# force-create-mode

`force-create-mode` is a Samba configuration parameter that forces specific permission bits to be set on newly created files on a share. It ensures that regardless of the permissions requested by the client, new files will always have certain minimum permission bits enabled. This is useful for enforcing a baseline security policy on files stored on a Samba share.

## Purpose

* **Enforce Baseline Security**:\
  Guarantees that all newly created files have a predefined set of permission bits, protecting them from being created with overly permissive settings.
* **Consistent Permissions**:\
  Helps maintain a uniform permission policy across all files on the share, regardless of client-side requests.

## How It Works

When a file is created on a Samba share:

1. The client's requested permissions are first filtered by the `create mask`.
2. Samba then applies the `force create mode` settings using a bitwise OR operation, ensuring that the specified bits are always set.

For example, if you set:

* `create mask = 0660`
* `force create mode = 0640`

This means that even if a client requests different permissions, the resulting file will always have at least read/write permissions for the owner and read permission for the group, within the limits of the `create mask`.

## Configuration

You set `force create mode` in the share definition within your `smb.conf` file.

### Example

```ini
[shared]
   path = /srv/samba/shared
   writable = yes
   create mask = 0660
   force create mode = 0640
```

* **create mask = 0660**: Limits the maximum permissions to read/write for the owner and group.
* **force create mode = 0640**: Ensures that every new file has at least read/write for the owner and read for the group.

## Use Cases

* **Security Enforcement**:\
  Ensures that all files have a minimum level of protection, preventing unauthorized access.
* **Simplified Administration**:\
  Automates permission management, reducing the need for manual corrections after file creation.
* **Mixed Environment Consistency**:\
  Helps maintain uniform permissions when files are created by users on different client systems.

## Considerations

* **Interplay with create mask**:\
  `create mask` sets an upper limit for permissions, while `force create mode` ensures that certain bits are always present.

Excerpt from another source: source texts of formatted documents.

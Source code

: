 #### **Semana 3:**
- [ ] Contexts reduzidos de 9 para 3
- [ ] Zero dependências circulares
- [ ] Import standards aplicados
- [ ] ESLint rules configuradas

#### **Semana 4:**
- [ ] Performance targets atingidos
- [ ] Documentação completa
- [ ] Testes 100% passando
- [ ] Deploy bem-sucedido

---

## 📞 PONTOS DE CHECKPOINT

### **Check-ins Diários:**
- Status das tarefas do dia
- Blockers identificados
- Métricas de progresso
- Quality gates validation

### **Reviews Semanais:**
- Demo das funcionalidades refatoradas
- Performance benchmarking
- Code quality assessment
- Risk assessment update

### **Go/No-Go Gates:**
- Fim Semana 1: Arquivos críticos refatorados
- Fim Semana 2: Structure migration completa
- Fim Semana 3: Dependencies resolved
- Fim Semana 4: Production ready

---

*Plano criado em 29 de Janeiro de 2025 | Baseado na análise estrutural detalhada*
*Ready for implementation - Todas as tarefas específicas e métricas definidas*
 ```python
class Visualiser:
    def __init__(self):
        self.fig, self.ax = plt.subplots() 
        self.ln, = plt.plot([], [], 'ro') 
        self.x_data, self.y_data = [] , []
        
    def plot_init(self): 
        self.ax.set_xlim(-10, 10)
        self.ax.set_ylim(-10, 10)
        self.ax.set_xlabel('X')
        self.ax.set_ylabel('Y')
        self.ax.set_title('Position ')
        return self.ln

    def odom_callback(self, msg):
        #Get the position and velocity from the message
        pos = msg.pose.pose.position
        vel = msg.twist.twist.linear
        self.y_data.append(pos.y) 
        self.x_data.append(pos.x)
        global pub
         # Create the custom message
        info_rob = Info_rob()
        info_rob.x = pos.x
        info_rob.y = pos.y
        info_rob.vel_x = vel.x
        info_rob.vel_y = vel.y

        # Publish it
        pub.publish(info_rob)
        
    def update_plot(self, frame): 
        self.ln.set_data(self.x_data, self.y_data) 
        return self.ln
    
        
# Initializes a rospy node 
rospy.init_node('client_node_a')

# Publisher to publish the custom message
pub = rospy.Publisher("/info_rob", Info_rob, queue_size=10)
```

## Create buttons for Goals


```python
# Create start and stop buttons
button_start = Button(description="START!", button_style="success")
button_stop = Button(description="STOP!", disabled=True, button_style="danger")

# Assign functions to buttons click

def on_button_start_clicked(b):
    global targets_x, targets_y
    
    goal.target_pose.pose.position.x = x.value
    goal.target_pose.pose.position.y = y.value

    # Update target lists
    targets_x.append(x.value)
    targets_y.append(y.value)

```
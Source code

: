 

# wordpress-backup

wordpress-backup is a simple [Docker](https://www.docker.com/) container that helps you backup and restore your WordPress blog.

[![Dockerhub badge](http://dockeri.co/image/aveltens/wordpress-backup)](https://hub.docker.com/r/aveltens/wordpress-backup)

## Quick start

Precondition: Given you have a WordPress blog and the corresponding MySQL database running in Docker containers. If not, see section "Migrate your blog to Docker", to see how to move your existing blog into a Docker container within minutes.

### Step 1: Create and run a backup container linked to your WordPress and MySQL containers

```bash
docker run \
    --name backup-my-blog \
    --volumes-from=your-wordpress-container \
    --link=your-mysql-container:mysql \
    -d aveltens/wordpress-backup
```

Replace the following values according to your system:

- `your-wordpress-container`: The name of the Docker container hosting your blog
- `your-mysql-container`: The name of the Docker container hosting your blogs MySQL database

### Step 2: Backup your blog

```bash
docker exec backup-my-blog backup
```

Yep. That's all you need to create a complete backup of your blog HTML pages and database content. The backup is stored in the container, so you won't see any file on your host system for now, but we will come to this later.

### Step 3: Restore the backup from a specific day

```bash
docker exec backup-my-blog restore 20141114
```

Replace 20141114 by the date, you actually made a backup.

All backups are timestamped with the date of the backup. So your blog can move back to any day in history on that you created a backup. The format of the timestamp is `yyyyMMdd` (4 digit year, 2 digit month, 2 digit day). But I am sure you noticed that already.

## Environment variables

Both should be configured in tandem to achieve the desired permission set.
* **Testing**:\
  Always test these settings on a small share before rolling them out to production, to confirm that the final permissions meet your security requirements.

## Conclusion

The `force-create-mode` parameter in Samba is an effective way to enforce a baseline set of permissions on newly created files within a share. By guaranteeing that specific permission bits are always set, it helps maintain consistent security policies across your file system, ensuring that files are protected according to your organizational standards.